October 23, 2012
FIGHT: Google vs French and Brazilian media
by Ellie Robins
Media bodies in both France and Brazil have started scraps with Google lately over its use of their news content. Most worryingly: in France there’s a danger that news content will be removed from search listings, after a new law was proposed demanding that Google pay a fee to news sources for use of their content (headline and opening lines) in search results. Google, unsurprisingly, is not playing ball — it responded by saying that it would simply remove French media sites from its search listings.

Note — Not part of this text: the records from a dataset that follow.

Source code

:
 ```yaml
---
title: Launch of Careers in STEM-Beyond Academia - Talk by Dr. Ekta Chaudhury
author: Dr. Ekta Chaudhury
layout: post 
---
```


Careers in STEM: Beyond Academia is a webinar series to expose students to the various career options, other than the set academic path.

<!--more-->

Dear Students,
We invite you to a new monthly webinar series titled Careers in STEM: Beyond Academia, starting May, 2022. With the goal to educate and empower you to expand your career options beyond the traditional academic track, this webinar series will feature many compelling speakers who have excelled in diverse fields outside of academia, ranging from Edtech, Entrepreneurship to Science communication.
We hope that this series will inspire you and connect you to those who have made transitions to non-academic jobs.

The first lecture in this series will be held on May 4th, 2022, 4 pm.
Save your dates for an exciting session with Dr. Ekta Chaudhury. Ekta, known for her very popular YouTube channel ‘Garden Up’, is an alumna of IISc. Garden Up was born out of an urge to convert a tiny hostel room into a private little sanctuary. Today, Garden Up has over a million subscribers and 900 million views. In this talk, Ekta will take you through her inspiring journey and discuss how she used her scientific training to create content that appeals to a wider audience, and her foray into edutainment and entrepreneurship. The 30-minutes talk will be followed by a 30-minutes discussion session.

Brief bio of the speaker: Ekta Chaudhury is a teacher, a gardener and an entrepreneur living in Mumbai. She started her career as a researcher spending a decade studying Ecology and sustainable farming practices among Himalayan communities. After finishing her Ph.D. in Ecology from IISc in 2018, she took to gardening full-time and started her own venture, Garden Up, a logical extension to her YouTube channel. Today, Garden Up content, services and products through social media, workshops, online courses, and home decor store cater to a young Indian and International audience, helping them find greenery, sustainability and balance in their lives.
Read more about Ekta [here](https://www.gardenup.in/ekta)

Meanwhile in Brazil the National Association of Newspapers has opted out of the Google News platform, arguing that there are too few click-throughs from the Google News homepage to be worth their while. Again, they’re withholding the use of their content, but in this instance it’ll still appear in Internet searches — only the Google News homepage will be unable to use the copy.
This is clearly bad news for readers — especially in the case of France, where much content simply won’t show up in searches on the most popular engine. That would also be bad news for Google, especially where a whole nation’s major media institutions are implicated. If the example of the London Times is anything to go by, it’ll be terrible news for news outlets, too: the newspaper recently opted back in to Google search after realising that it provided 30 to 40 percent of its traffic. Someone’s going to have to back down, and precedent dictates that it won’t be Google.
Ellie Robins is an editor at Melville House. Previously, she was managing editor of Hesperus Press.